23.01.2023

Fortschritte im Kampf gegen Gallengang- und Gallenblasenkrebs

Biliäre Karzinome haben bisher eine schlechte Prognose. Hoffnung machen jedoch Fortschritte in der Medizin und Forschung, die zur Aktualisierung der Behandlungsleitlinien geführt haben.

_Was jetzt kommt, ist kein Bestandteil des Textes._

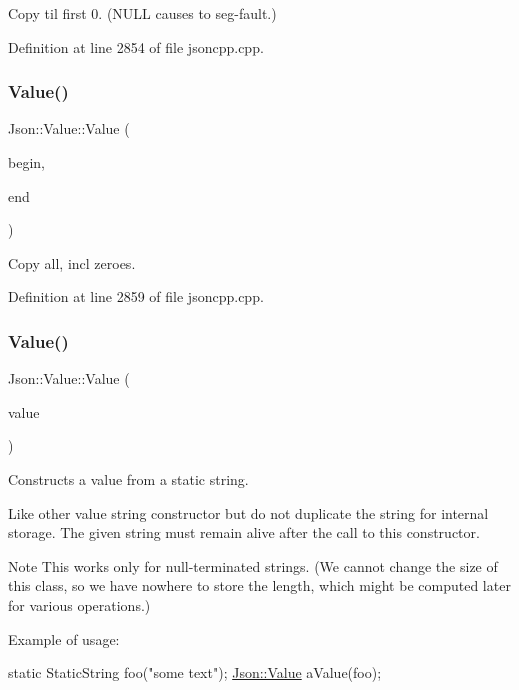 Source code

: Copy til first 0. (N\+U\+LL causes to seg-\/fault.) 



Definition at line 2854 of file jsoncpp.\+cpp.

\hypertarget{class_json_1_1_value_a39fa09d1902efbd4350e1236db920571}{}\label{class_json_1_1_value_a39fa09d1902efbd4350e1236db920571} 
\subsubsection{\texorpdfstring{Value()}{Value()}\hspace{0.1cm}{\footnotesize\ttfamily [8/24]}}
{\footnotesize\ttfamily Json\+::\+Value\+::\+Value (\begin{DoxyParamCaption}\item[{const char $\ast$}]{begin,  }\item[{const char $\ast$}]{end }\end{DoxyParamCaption})}



Copy all, incl zeroes. 



Definition at line 2859 of file jsoncpp.\+cpp.

\hypertarget{class_json_1_1_value_a081830e95f88a37054da7e46c65b0766}{}\label{class_json_1_1_value_a081830e95f88a37054da7e46c65b0766} 
\subsubsection{\texorpdfstring{Value()}{Value()}\hspace{0.1cm}{\footnotesize\ttfamily [9/24]}}
{\footnotesize\ttfamily Json\+::\+Value\+::\+Value (\begin{DoxyParamCaption}\item[{const \hyperlink{class_json_1_1_static_string}{Static\+String} \&}]{value }\end{DoxyParamCaption})}



Constructs a value from a static string. 

Like other value string constructor but do not duplicate the string for internal storage. The given string must remain alive after the call to this constructor. \begin{DoxyNote}{Note}
This works only for null-\/terminated strings. (We cannot change the size of this class, so we have nowhere to store the length, which might be computed later for various operations.)
\end{DoxyNote}
Example of usage\+: 
\begin{DoxyCode}
\textcolor{keyword}{static} StaticString foo(\textcolor{stringliteral}{"some text"});
\hyperlink{class_json_1_1_value}{Json::Value} aValue(foo);
\end{DoxyCode}
 

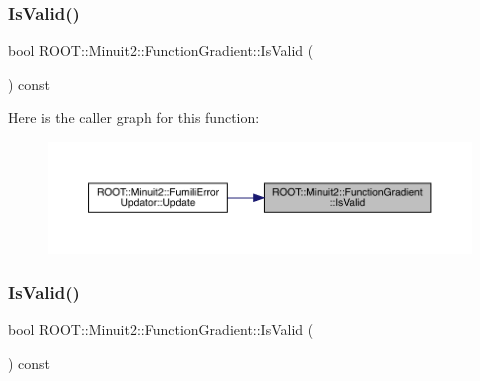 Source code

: \subsubsection{\texorpdfstring{IsValid()}{IsValid()}\hspace{0.1cm}{\footnotesize\ttfamily [1/2]}}
{\footnotesize\ttfamily bool R\+O\+O\+T\+::\+Minuit2\+::\+Function\+Gradient\+::\+Is\+Valid (\begin{DoxyParamCaption}{ }\end{DoxyParamCaption}) const\hspace{0.3cm}{\ttfamily [inline]}}

Here is the caller graph for this function\+:\nopagebreak
\begin{figure}[H]
\begin{center}
\leavevmode
\includegraphics[width=350pt]{d3/d48/classROOT_1_1Minuit2_1_1FunctionGradient_a441801769f9021ade74b724584731791_icgraph}
\end{center}
\end{figure}
\mbox{\label{classROOT_1_1Minuit2_1_1FunctionGradient_a441801769f9021ade74b724584731791}} 
\subsubsection{\texorpdfstring{IsValid()}{IsValid()}\hspace{0.1cm}{\footnotesize\ttfamily [2/2]}}
{\footnotesize\ttfamily bool R\+O\+O\+T\+::\+Minuit2\+::\+Function\+Gradient\+::\+Is\+Valid (\begin{DoxyParamCaption}{ }\end{DoxyParamCaption}) const\hspace{0.3cm}{\ttfamily [inline]}}

\mbox{\label{classROOT_1_1Minuit2_1_1FunctionGradient_a0b85ff1f65dbefea4c3953898efb06ec}} 
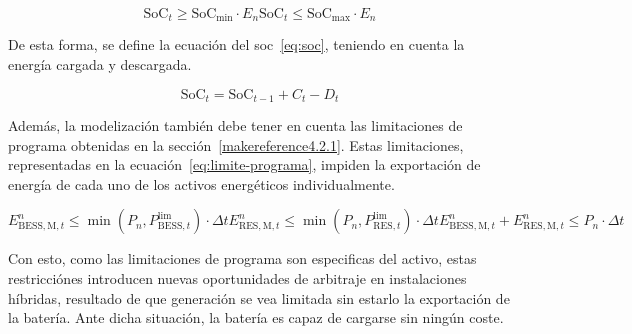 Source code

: \begin{subequations}%
  \label{eq:limite-soc}

  \begin{equation}
    \text{SoC}_{t} \ge \text{SoC}_{\text{min}} \cdot E_{n}
  \end{equation}

  \begin{equation}
    \text{SoC}_{t} \le \text{SoC}_{\text{max}} \cdot E_{n}
  \end{equation}

\end{subequations}

De esta forma, se define la ecuación del \gls{soc}~\ref{eq:soc}, teniendo en cuenta la energía cargada y descargada.

\begin{equation}%
  \label{eq:soc}
  \text{SoC}_{t} = \text{SoC}_{t - 1} + C_{t} - D_{t}
\end{equation}

Además, la modelización también debe tener en cuenta las limitaciones de programa obtenidas en la sección~\ref{makereference4.2.1}. Estas limitaciones, representadas en la ecuación~\ref{eq:limite-programa}, impiden la exportación de energía de cada uno de los activos energéticos individualmente.

\begin{subequations}%
  \label{eq:limite-programa}

  \begin{equation}
    E^{n}_{\text{BESS}, \text{M}, t} \le \min(P_{n}, P^{\text{lim}}_{\text{BESS}, t}) \cdot \Delta t
  \end{equation}

  \begin{equation}
    E^{n}_{\text{RES}, \text{M}, t} \le \min(P_{n}, P^{\text{lim}}_{\text{RES}, t}) \cdot \Delta t
  \end{equation}

  \begin{equation}
    E^{n}_{\text{BESS}, \text{M}, t} + E^{n}_{\text{RES}, \text{M}, t} \le P_{n} \cdot \Delta t
  \end{equation}

\end{subequations}

Con esto, como las limitaciones de programa son especificas del activo, estas restricciónes introducen nuevas oportunidades de arbitraje en instalaciones híbridas, resultado de que generación se vea limitada sin estarlo la exportación de la batería. Ante dicha situación, la batería es capaz de cargarse sin ningún coste.

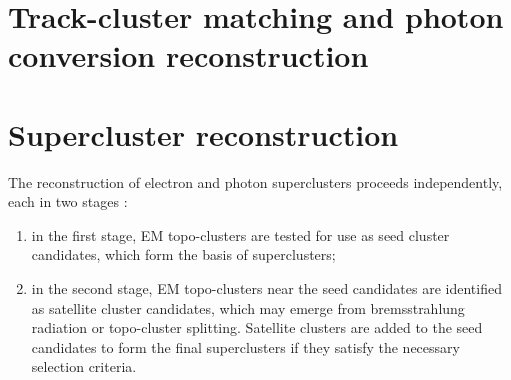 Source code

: \documentclass[a4paper, oneside]{book}
\begin{document}
		\section{Track-cluster matching and photon conversion reconstruction}
		
		\section{Supercluster reconstruction}
		The reconstruction of electron and photon superclusters proceeds independently, each in two stages \cite{El ph reco}:
		\begin{enumerate}
		\item in the first stage, EM topo-clusters are tested for use as seed cluster candidates, which form the
		basis of superclusters; 
		\item in the second stage, EM topo-clusters near the seed candidates are identified as satellite cluster candidates, which may emerge from bremsstrahlung radiation or topo-cluster splitting. Satellite clusters are added to the seed candidates to form the final superclusters if they
		satisfy the necessary selection criteria.
		\end{enumerate}
\end{document}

Krebserkrankungen der Gallengänge und Gallenblase werden auch Biliäre Karzinome (englisch: biliary tract cancer = BTC) genannt. Sie sind selten und machen weniger als ein Prozent der bösartigen Neubildungen beim Menschen aus. Insgesamt haben BCT eine schlechte Prognose. Fünf Jahre nach der Diagnose leben nur noch 10 bis 20 Prozent der Betroffenen. Hoffnung machen jedoch Fortschritte in der Medizin und Forschung, die zur Aktualisierung der Behandlungsleitlinien der European Society for Medical Oncology (ESMO) geführt haben (siehe Annals of Oncology, online seit 10.11.2022).

Gastroenterologe Prof. Dr. Arndt Vogel der Medizinische Hochschule Hannover (MHH) und Mitglied des ESMO-Lenkungsausschusses hat maßgeblich an der Aktualisierung mitgewirkt: „Aus systemischer Sicht gibt es drei bedeutende Änderungen, die alle Ebenen der Behandlung betreffen. Wir können erstmals klare Empfehlungen für adjuvante Therapien geben.“ In der Erstlinienbehandlung setzt sich die Immuntherapie durch, und in der Zweitlinie bestehen mittlerweile zugelassene Optionen für die zielgerichteten Therapien mit der Empfehlung, sehr frühzeitig die molekulare Testung zu machen.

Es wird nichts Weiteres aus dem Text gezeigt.